Rose felt an uninvited tingle of excitement and a momentary stab of guilt.
Just a burger and a beer, then I’m heading off . . .
CHAPTER 55
28 October, 1856
 
Snow cascaded down; giant feathery flakes that tumbled from the heavy sky above and settled with a whisper. The afternoon was almost as dim as night, the weak and lethargic sun hidden away from sight behind the surging grey blanket of cloud.
The gathering around the fire in the middle of the Keats party camp was well attended, the flames licking high, pushing out an undulating envelope of warmth that embraced the small gathering. The flickering light of the fire glinted in the eyes of everyone, intense and wide with anxiety, as they listened to the burning crack of damp wood and fir cones, and considered what needed to be discussed.
In silence they stared at the six Paiute who, in turn, warily stared back.
‘So, their leader, the older-lookin’ one’ - Keats gestured towards him - ‘is called somethin’ like Three Hawks. That’s if I was understandin’ him right.’
Mr Bowen regarded them unhappily. ‘See, ’ow do we know we can trust ’em? I got a wife and little ’uns to worry about. These ’ere bastards were going to do for us last time we ran into them.’
‘But they didn’t, though,’ said Ben, ‘did they?’
Bowen curled his lip uncertainly. ‘They’ll do us in our sleep. Take what we got and disappear, just you see.’
‘Fact is,’ said Keats, ‘they’re here because somethin’ out in those trees scared ’em into our camp, Bowen.

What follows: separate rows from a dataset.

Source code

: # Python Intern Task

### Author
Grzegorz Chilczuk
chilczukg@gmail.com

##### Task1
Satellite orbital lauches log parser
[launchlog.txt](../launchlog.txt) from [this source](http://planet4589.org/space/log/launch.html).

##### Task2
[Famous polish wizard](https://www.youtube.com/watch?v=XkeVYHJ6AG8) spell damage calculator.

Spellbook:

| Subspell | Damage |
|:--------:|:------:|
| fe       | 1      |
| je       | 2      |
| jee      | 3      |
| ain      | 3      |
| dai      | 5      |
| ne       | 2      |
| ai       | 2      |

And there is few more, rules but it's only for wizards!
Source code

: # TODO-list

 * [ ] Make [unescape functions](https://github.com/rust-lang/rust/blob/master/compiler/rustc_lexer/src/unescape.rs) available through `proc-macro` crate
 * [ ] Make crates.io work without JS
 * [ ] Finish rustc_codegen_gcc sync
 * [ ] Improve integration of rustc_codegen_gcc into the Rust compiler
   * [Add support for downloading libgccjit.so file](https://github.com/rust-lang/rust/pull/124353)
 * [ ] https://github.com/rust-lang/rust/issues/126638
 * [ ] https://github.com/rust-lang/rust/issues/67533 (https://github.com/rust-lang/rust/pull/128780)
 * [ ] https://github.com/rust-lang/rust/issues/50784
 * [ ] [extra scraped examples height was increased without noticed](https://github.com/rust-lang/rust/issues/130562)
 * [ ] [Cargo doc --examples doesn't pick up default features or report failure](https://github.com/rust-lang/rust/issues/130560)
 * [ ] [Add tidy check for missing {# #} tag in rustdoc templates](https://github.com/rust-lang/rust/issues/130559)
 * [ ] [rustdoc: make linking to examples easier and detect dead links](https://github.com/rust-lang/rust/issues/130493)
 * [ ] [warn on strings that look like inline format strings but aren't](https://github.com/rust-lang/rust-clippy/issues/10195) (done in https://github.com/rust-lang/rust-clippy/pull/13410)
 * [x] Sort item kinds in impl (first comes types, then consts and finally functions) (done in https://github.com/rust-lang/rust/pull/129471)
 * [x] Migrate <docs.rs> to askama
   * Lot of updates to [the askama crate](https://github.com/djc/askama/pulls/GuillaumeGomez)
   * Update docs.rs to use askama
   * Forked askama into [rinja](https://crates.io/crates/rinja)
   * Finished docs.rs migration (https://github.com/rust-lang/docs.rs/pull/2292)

Maybe they’re wonderin’ whether they can trust us, eh?’
Bowen said nothing.
Ben looked at Broken Wing. ‘Can you ask them whether they’ve actually seen what’s out there?’
Broken Wing asked the question. Three Hawks listened and then nodded and conferred quietly for a moment with the younger ones sitting either side of him.

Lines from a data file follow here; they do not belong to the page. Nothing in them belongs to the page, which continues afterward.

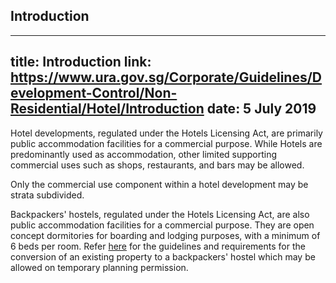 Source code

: 
## Introduction
---
title: Introduction
link: https://www.ura.gov.sg/Corporate/Guidelines/Development-Control/Non-Residential/Hotel/Introduction
date: 5 July 2019
---

Hotel developments, regulated under the Hotels Licensing Act, are primarily public accommodation facilities for a commercial purpose. While Hotels are predominantly used as accommodation, other limited supporting commercial uses such as shops, restaurants, and bars may be allowed.

Only the commercial use component within a hotel development may be strata subdivided.

Backpackers' hostels, regulated under the Hotels Licensing Act, are also public accommodation facilities for a commercial purpose. They are open concept dormitories for boarding and lodging purposes, with a minimum of 6 beds per room. Refer [here](https://www.ura.gov.sg/Corporate/Property/Business/Change-Use-of-Property-for-Business/Assessment-Criteria) for the guidelines and requirements for the conversion of an existing property to a backpackers' hostel which may be allowed on temporary planning permission.
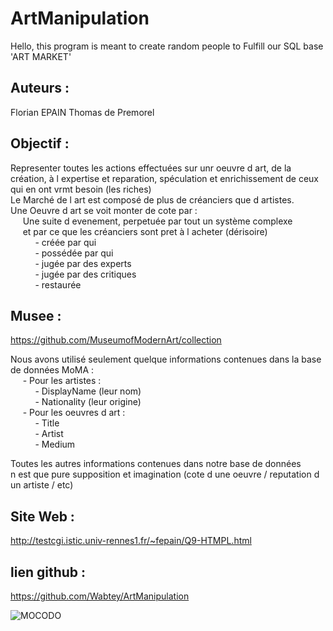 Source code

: # ArtManipulation
Hello, this program is meant to create random people to Fulfill our SQL base 'ART MARKET'


Auteurs :
---------

Florian EPAIN
Thomas de Premorel


Objectif :
----------

Representer toutes les actions effectuées sur unr oeuvre d art, de la création, à l expertise et reparation, spéculation et enrichissement de ceux qui en ont vrmt besoin (les riches)  
Le Marché de l art est composé de plus de créanciers que d artistes.  
Une Oeuvre d art se voit monter de cote par :   
     Une suite d evenement, perpetuée par tout un système complexe  
     et par ce que les créanciers sont pret à l acheter (dérisoire)  
          - créée par qui  
          - possédée par qui  
          - jugée par des experts  
          - jugée par des critiques  
          - restaurée  


Musee :
-------

https://github.com/MuseumofModernArt/collection

Nous avons utilisé seulement quelque informations contenues dans la base de données MoMA :  
     - Pour les artistes :  
          - DisplayName (leur nom)  
          - Nationality (leur origine)  
     - Pour les oeuvres d art :  
          - Title  
          - Artist  
          - Medium  

Toutes les autres informations contenues dans notre base de données  
n est que pure supposition et imagination (cote d une oeuvre / reputation d un artiste / etc)  


Site Web :
----------

http://testcgi.istic.univ-rennes1.fr/~fepain/Q9-HTMPL.html

lien github :
-------------

https://github.com/Wabtey/ArtManipulation


![MOCODO](https://user-images.githubusercontent.com/73140258/165476807-98045fbb-2f2e-4848-b13c-42fc4703bb53.png)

‘Mr Keats, can you tell us what they’re saying?’ asked Weyland.
‘Dunno, they’re talkin’ too fast. Wait a minute . . . let ’em talk it out.’

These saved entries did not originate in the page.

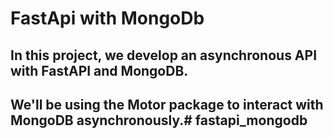 # FastApi with MongoDb

## In this project, we develop an asynchronous API with FastAPI and MongoDB. 
## We'll be using the Motor package to interact with MongoDB asynchronously.# fastapi_mongodb
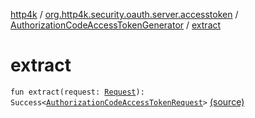 [http4k](../../index.md) / [org.http4k.security.oauth.server.accesstoken](../index.md) / [AuthorizationCodeAccessTokenGenerator](index.md) / [extract](./extract.md)

# extract

`fun extract(request: `[`Request`](../../org.http4k.core/-request/index.md)`): Success<`[`AuthorizationCodeAccessTokenRequest`](../-authorization-code-access-token-request/index.md)`>` [(source)](https://github.com/http4k/http4k/blob/master/http4k-security-oauth/src/main/kotlin/org/http4k/security/oauth/server/accesstoken/AuthorizationCodeAccessTokenGenerator.kt#L55)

After a few moments, it seemed some consensus was arrived at. Three Hawks turned to Broken Wing and Keats, speaking slowly and signing at the same time.
‘None of them have seen it clearly,’ Keats translated. ‘But one of them’ - he nodded towards one of the younger Paiute - ‘said he caught a glimpse of it in the woods. He was the one who found their elder, White Feather.’
Three Hawks spoke again with Broken Wing. Keats waited until they’d finished, then asked Broken Wing in Ute what the man had said.
‘He ssssay . . . demon, large . . .’ said Broken Wing, his hands gesturing around his head, ‘isss . . . like bone . . .’
‘A skull?’ offered Ben.
Broken Wing nodded. ‘Ya! Ssskull, large ssskull. And, bonesss . . .’ Broken Wing’s hands mimed protrusions all over his body. ‘Like ssspines.’
Keats spoke quickly with Broken Wing in the Shoshone dialect, scowling with disbelief before he repeated what he’d heard. ‘They said it is a giant, three men tall. Yet moving silently like a spirit.’
Ben shook his head. ‘I can’t believe he saw that.’
Keats waved a hand dismissively. ‘Hell, you’re right not to. Damned Indian folk have a habit of exaggeratin’ everythin’.’
Ben remembered reading the journals of an explorer in Africa. He had made the same observation of tribes he’d encountered. It was not that these savages were deliberately exaggerating their tales, it was simply that they didn’t have an agreed metric for measuring and comparing. Big basically meant anything bigger than the storyteller. Big could mean any size. And stories that passed from one teller to another had a habit of inflating.
Keats was listening to Broken Wing again. Then, when the man had finished, he relayed what had been said.
‘They believe it’s a white man’s devil. A devil that came into the woods with us.’ He looked across the clearing at the shifting silhouetted figures on the far side of the camp. ‘He believes it came from amongst the others.’